Tuesday, June 2, 2015

Euler, Not Venn

There are Venn Diagrams and there are Euler Diagrams.

Here's a Venn Diagram:
Fruits, Red Things, and Hats.  You can see where Red Things and Hats cross, there are Cardinals caps and Santa hats. Where Red Things and Fruits cross, there are plums (red ones), apples (red ones) and berries (I had to write small; assume strawberries and other red berries). Lastly, where Fruit and Hats cross, there's obviously Carmen Miranda.

Note, however, that there are no Red Things that are also Fruits AND Hats. But the diagram shows the possible location of red fruit hats. It is possible. But, as far as this Venn Diagram goes, no red fruit hats are known. I didn't do a lot of research, frankly.

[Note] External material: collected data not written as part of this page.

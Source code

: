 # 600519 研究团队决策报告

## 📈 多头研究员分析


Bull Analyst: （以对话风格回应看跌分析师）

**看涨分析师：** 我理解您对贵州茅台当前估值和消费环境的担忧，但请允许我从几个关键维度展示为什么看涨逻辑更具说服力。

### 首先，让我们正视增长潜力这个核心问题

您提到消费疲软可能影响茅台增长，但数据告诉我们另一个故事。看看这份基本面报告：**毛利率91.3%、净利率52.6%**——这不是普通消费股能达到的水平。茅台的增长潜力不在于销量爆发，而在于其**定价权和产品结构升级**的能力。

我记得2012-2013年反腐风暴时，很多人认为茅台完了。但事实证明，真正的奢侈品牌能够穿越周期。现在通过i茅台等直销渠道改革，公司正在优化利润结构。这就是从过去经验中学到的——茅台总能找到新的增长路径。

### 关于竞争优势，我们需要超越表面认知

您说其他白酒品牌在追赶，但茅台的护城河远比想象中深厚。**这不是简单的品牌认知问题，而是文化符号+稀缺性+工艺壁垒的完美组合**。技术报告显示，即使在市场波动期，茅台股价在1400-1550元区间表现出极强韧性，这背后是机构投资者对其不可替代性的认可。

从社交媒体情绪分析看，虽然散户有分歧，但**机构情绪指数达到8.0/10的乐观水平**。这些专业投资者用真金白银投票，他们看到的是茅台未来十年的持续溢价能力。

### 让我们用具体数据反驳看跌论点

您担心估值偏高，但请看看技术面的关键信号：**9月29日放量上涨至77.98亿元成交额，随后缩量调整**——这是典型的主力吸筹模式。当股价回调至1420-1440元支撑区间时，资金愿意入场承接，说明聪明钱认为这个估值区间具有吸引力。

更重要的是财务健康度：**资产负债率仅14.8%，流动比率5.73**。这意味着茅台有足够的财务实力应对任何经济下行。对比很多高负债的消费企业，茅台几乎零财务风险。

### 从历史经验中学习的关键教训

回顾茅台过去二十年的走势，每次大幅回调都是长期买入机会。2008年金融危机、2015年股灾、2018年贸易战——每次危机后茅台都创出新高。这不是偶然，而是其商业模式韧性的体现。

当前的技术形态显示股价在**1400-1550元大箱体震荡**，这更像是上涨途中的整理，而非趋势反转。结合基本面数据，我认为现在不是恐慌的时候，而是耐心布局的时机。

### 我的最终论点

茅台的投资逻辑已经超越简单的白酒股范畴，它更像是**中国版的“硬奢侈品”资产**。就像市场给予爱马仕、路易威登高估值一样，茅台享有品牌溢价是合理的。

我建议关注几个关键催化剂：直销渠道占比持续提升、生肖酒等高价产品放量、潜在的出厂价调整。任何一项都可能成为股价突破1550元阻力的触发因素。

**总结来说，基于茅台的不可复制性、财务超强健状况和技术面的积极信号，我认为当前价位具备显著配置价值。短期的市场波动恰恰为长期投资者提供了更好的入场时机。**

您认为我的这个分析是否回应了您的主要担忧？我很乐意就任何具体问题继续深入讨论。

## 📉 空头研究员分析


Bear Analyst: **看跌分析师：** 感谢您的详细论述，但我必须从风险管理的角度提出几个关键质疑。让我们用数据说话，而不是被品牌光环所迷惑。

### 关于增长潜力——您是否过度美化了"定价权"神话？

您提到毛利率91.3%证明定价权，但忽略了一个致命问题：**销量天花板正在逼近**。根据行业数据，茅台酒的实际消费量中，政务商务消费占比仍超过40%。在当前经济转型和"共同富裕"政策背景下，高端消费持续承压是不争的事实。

But they could exist. It could happen. The Venn Diagram says so.

Here's an Euler Diagram.
Note the differences. There are no Red Things that are Fruits and Hats, and so there is no place where they overlap. There are subsets of Red Things, like things with wheels (firetrucks and my 1974 Triumph Spitfire), and things you can eat (beets and red, red wine). Also, there is a set of Maple Trees that are sometimes Red and sometimes not, but are never Hats or Fruits. And of course, the important set of Artists from Bulgaria, who are not Maple Trees, Fruits, Hats, or Red things (except possibly Christo...).

A Venn Diagram of this mess would be, well, a mess. Lots of empty sets where, for instance, Hats and Maple Trees cross. No subsets. Nothing that stands alone and apart. Even though there are no Bulgarian Artists that are also Maple Trees, a Venn Diagram would contain the possibility that they could exist in some ridiculously strained ovoid container.

It would be nearly impossible for me to draw using MS Paint. I'm not even going to try.

Euler Diagrams (named for Leonhard Euler, who happens to be my favorite mathematician) contain only the relationships that actually exist. The way things are is the way things are. All the what-ifs and impossibilities are burned away and what you have is reality. Reality with rounded crayon edges and amusing anecdotes and plenty of strange people.

Hence, this is blog is Euler, not Venn.

2 comments:

  1. I love you Bridgett. I don't think anyone else I know could or would utter/write the phrase, "... who happens to be my favourite mathematician."

    I also learned something - I don't think I knew what a Euler diagram was before reading this.